Igreja Batista: Os batistas no Brasil são divididos em várias convenções. As duas maiores são a CBB (Convenção Batista Brasileira) e a CBN (Convenção Batista Nacional). O primeiro grupo, segundo pastores da denominação ouvidos pela reportagem, aceita a ordenação feminina ao ofício pastoral, mas as igrejas locais e as subseções estaduais da convenção e das ordens de pastores têm autonomia para essa decisão. Para algumas ordens de pastores batistas de nível estadual, a ordenação é aceita e, para outras regiões, isso não ocorre. Já na CBN, de acordo com nota enviada à reportagem, as mulheres podem ser ordenadas pastoras pela igreja local, mas não farão parte da Ordem de Ministros Batistas Nacionais —as igrejas locais continuam filiadas à convenção.
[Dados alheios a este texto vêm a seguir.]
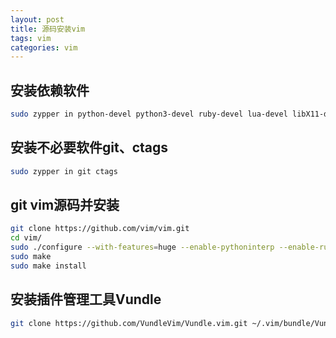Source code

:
 ```yaml
---
layout: post
title: 源码安装vim
tags: vim 
categories: vim
---
```


## 安装依赖软件
```bash
sudo zypper in python-devel python3-devel ruby-devel lua-devel libX11-devel gtk-devel gtk2-devel gtk3-devel ncurses-devel
```
## 安装不必要软件git、ctags
```bash
sudo zypper in git ctags
```

## git vim源码并安装
```bash
git clone https://github.com/vim/vim.git
cd vim/
sudo ./configure --with-features=huge --enable-pythoninterp --enable-rubyinterp --enable-luainterp --enable-perlinterp --with-python-config-dir=/usr/lib/python2.7/config/ --enable-gui=gtk2 --enable-cscope --prefix=/usr
sudo make
sudo make install
```

## 安装插件管理工具Vundle
```bash
git clone https://github.com/VundleVim/Vundle.vim.git ~/.vim/bundle/Vundle.vim
```
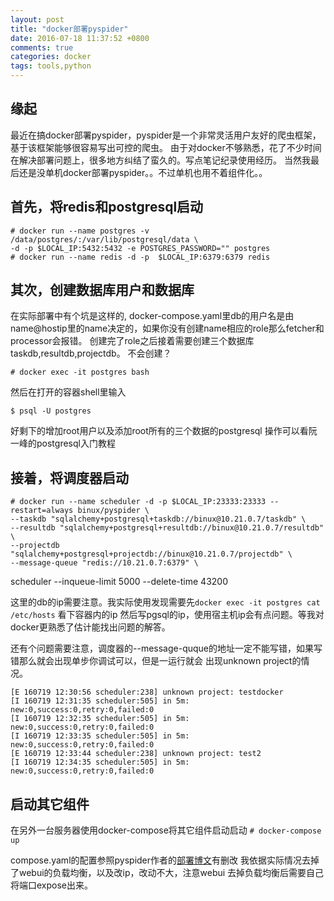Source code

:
 ```yaml
---
layout: post
title: "docker部署pyspider"
date: 2016-07-18 11:37:52 +0800
comments: true
categories: docker
tags: tools,python
---
```

## 缘起
最近在搞docker部署pyspider，pyspider是一个非常灵活用户友好的爬虫框架，基于该框架能够很容易写出可控的爬虫。
由于对docker不够熟悉，花了不少时间在解决部署问题上，很多地方纠结了蛮久的。写点笔记纪录使用经历。
当然我最后还是没单机docker部署pyspider。。不过单机也用不着组件化。。

## 首先，将redis和postgresql启动

    # docker run --name postgres -v /data/postgres/:/var/lib/postgresql/data \ 
    -d -p $LOCAL_IP:5432:5432 -e POSTGRES_PASSWORD="" postgres
    # docker run --name redis -d -p  $LOCAL_IP:6379:6379 redis

## 其次，创建数据库用户和数据库
在实际部署中有个坑是这样的, docker-compose.yaml里db的用户名是由name@hostip里的name决定的，如果你没有创建name相应的role那么fetcher和processor会报错。
创建完了role之后接着需要创建三个数据库taskdb,resultdb,projectdb。
不会创建？

    # docker exec -it postgres bash

然后在打开的容器shell里输入

    $ psql -U postgres

<!--more-->
好剩下的增加root用户以及添加root所有的三个数据的postgresql
操作可以看阮一峰的postgresql入门教程

## 接着，将调度器启动

    # docker run --name scheduler -d -p $LOCAL_IP:23333:23333 --restart=always binux/pyspider \
    --taskdb "sqlalchemy+postgresql+taskdb://binux@10.21.0.7/taskdb" \
    --resultdb "sqlalchemy+postgresql+resultdb://binux@10.21.0.7/resultdb" \
    --projectdb "sqlalchemy+postgresql+projectdb://binux@10.21.0.7/projectdb" \
    --message-queue "redis://10.21.0.7:6379" \
  scheduler --inqueue-limit 5000 --delete-time 43200

  这里的db的ip需要注意。我实际使用发现需要先`docker exec -it postgres cat /etc/hosts` 看下容器内的ip
  然后写pgsql的ip，使用宿主机ip会有点问题。等我对docker更熟悉了估计能找出问题的解答。
 
  还有个问题需要注意，调度器的--message-quque的地址一定不能写错，如果写错那么就会出现单步你调试可以，但是一运行就会
  出现unknown project的情况。

    [E 160719 12:30:56 scheduler:238] unknown project: testdocker
    [I 160719 12:31:35 scheduler:505] in 5m: new:0,success:0,retry:0,failed:0
    [I 160719 12:32:35 scheduler:505] in 5m: new:0,success:0,retry:0,failed:0
    [I 160719 12:33:35 scheduler:505] in 5m: new:0,success:0,retry:0,failed:0
    [E 160719 12:33:44 scheduler:238] unknown project: test2
    [I 160719 12:34:35 scheduler:505] in 5m: new:0,success:0,retry:0,failed:0
 
## 启动其它组件
 在另外一台服务器使用docker-compose将其它组件启动启动
 `# docker-compose up`

compose.yaml的配置参照pyspider作者的[部署博文](http://blog.binux.me/2016/05/deployment-of-demopyspiderorg/)有删改
我依据实际情况去掉了webui的负载均衡，以及改ip，改动不大，注意webui
去掉负载均衡后需要自己将端口expose出来。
Igreja Presbiteriana do Brasil: A instituição não respondeu formalmente, mas pastores ligados à igreja explicam que a IPB não reconhece o pastorado feminino.
Igreja Presbiteriana Independente do Brasil: conforme explica Sérgio Gini, a IPI entende que o exercício do presbiterato regente (presbíteros) e presbiterato docente (pastores) pode ser exercido por homens e mulheres que comprovarem sua vocação perante as suas igrejas (comunidades locais) e o presbitério. A denominação afirma ter posição bíblica e teológica no sentido do igualitarismo.
Igreja Metodista do Brasil: segundo a bispa Hideíde Torres, mulheres são ordenadas pastoras desde 1973. Duas mulheres já fizeram parte do episcopado da igreja e, no atual mandato dos bispos e bispas, há apenas uma mulher. No total, há no país 1516 pessoas no exercício de função pastoral da denominação —347 são mulheres.
Igreja Anglicana no Brasil: não respondeu formalmente, mas sacerdotes vinculados à denominação explicaram que apesar de no passado ter havido resistência sobre o tema, atualmente a denominação tem políticas que permitem a ordenação de mulheres para o diaconato e presbiterato. No Brasil, a primeira ordenação de uma mulher para a função pastoral aconteceu em 1985.
Igreja Evangélica Luterana do Brasil: não ordena mulheres ao ministério pastoral. A conclusão de documento oficial da IELB, enviado à reportagem, sobre o tema é de que "a mulher não deve ensinar no culto público da igreja ou, dito em outras palavras, não deve atuar como aquela que lidera o ensino da congregação, no ministério da palavra".
Igreja Evangélica de Confissão Luterana no Brasil (IECLB): ordena mulheres como pastoras. E tem como presidente uma mulher, Sílvia Beatrice Genz.
Assembleia de Deus: Segundo pastores ouvidos pela reportagem, a instituição é formada por inúmeros ministérios que atuam de forma independente uns dos outros. Há os que consagram as mulheres apenas como missionárias e outros que permitem o pastorado feminino.
Igreja Universal do Reino de Deus: foi procurada pela reportagem, mas retornou dizendo que não se manifestaria.